Impossible de comprendre l'économie de l'édition sans mesurer l'importance vitale de ce secteur. L'exemple du Seuil en témoigne : la distribution est le nerf de la guerre. D'abord parce que le moindre dysfonctionnement peut déstabiliser une maison : "C'est un métier extrêmement complexe, explique un éditeur. Les prix unitaires sont faibles et le nombre de références colossal. Les flux ne sont pas à la centaine ou au millier, comme dans l'alimentaire ou la cosmétique. Ils sont quelquefois à la dizaine ou même à l'unité. C'est l'épicerie fine à l'échelle industrielle. Quand ça se dérègle, c'est très difficile à réparer." Nerf de la guerre aussi parce que c'est l'un des centres de profits les plus importants pour les groupes d'éditions. Les bénéfices y sont "très confortables". On peut gagner plus d'argent en "rentrant" un gros client en distribution qu'en publiant des livres !GUERRE DES PRIXD'où l'importance, à l'inverse, de ne pas perdre ses éditeurs distribués. Car les mouvements ont beau porter sur des quantités parfois microartisanales, l'outil, pour être performant, ne peut être que de taille industrielle. Il faut donc beaucoup de clients pour amortir des investissements très lourds. Dans cette équation où les frais fixes sont très importants, perdre un éditeur distribué, c'est autant de marge nette qui s'envole.
Or, actuellement, suite au rachat d'une partie d'Editis par Hachette, Larousse, jusqu'alors distribué par Editis, va être récupéré par Hachette Distribution. Editis se trouve donc avec un "trou" à boucher. Pour Editis, comme pour ses concurrents, tous les mécontents de Volumen sont des proies potentielles intéressantes. On parle de guerre des prix, de dumping, même. La profession s'inquiète : "Si Volumen commence à perdre sa clientèle, ça va poser un réel problème. On risque de se trouver en situation de total déséquilibre, de mettre en péril ce qui était le fer de lance de l'édition : l'activité qui rendait les maisons fortes et rentables."
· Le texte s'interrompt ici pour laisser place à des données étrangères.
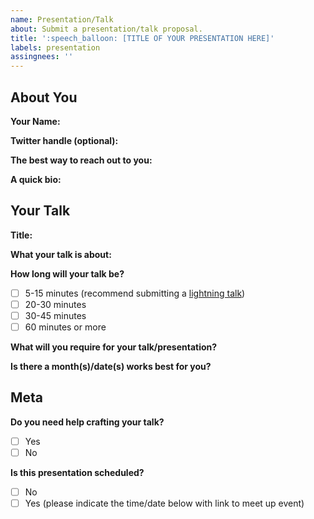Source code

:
 ```yaml
---
name: Presentation/Talk
about: Submit a presentation/talk proposal.
title: ':speech_balloon: [TITLE OF YOUR PRESENTATION HERE]'
labels: presentation
assingnees: ''
---
```


<!--
  Some things to think about before submitting:

  1. Does this talk require audience participation? If yes, you might want to submit for a workshop instead.
  2. Is this talk 5 - 15 minutes in length? We might recommend you submit
-->

## About You

**Your Name:**

**Twitter handle (optional):** 

**The best way to reach out to you:**

**A quick bio:**

## Your Talk

**Title:**

**What your talk is about:**

**How long will your talk be?**
- [ ] 5-15 minutes (recommend submitting a [lightning talk](https://github.com/BmoreCodeCoffee/events/blob/main/.github/ISSUE_TEMPLATE/lightning_talk.md))
- [ ] 20-30 minutes
- [ ] 30-45 minutes
- [ ] 60 minutes or more

**What will you require for your talk/presentation?**
<!-- This can include a screen to present on, a microphone, a specific piece of equipment, etc. This may determine if one location is better suited for your presentation. -->

**Is there a month(s)/date(s) works best for you?**
<!-- You can list multiple months/dates. Our usual schedule is every other Saturday in differing locations. Please let us know here if your talk is location specific. You can also just let us know if you're flexible. -->

## Meta

**Do you need help crafting your talk?**
- [ ] Yes
- [ ] No

**Is this presentation scheduled?**
- [ ] No
- [ ] Yes (please indicate the time/date below with link to meet up event)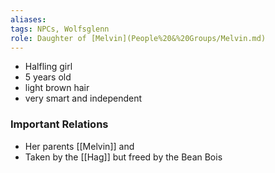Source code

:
 ```yaml
---
aliases: 
tags: NPCs, Wolfsglenn
role: Daughter of [Melvin](People%20&%20Groups/Melvin.md)
---
```


- Halfling girl
- 5 years old
- light brown hair
- very smart and independent

### Important Relations
- Her parents [[Melvin]] and
- Taken by the [[Hag]] but freed by the Bean Bois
Pour certains, le marché, encore relativement peu concentré, comporte aujourd'hui un acteur excédentaire. "De tous les distributeurs actuels, il est probable que seuls quatre, à terme, vont résister : Hachette et Interforum, quels que soient leurs propriétaires, la Sodis et un quatrième qu'on ne connaît pas encore, explique un éditeur qui préfère garder l'anonymat. Tout dépendra du comportement de leurs actionnaires. Volumen continuera d'exister s'il arrive à résoudre ses problèmes. Mais pour l'instant, il en est loin."